- ASSIGNMENT: Count the lines of the listing below where "github" shows up, and please answer with that number only.

- RAW DATA:
+ + + + + + +

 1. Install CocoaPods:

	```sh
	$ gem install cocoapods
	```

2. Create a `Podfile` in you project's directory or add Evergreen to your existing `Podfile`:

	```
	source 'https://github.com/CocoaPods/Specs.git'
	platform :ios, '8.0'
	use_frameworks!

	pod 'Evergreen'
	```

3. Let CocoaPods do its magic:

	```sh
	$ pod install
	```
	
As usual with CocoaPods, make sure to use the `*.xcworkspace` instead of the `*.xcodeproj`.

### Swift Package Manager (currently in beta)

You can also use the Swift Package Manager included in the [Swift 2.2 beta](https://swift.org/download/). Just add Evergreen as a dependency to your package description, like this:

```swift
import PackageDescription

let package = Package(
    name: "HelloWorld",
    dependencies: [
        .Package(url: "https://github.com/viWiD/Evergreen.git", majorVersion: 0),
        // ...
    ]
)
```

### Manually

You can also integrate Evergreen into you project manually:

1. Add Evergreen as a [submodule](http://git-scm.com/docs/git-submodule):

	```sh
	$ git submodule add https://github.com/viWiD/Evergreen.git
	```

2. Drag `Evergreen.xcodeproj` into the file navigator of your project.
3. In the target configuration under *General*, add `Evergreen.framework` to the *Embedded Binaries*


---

+ + + + + + +

- FINISHED EXERCISE: 3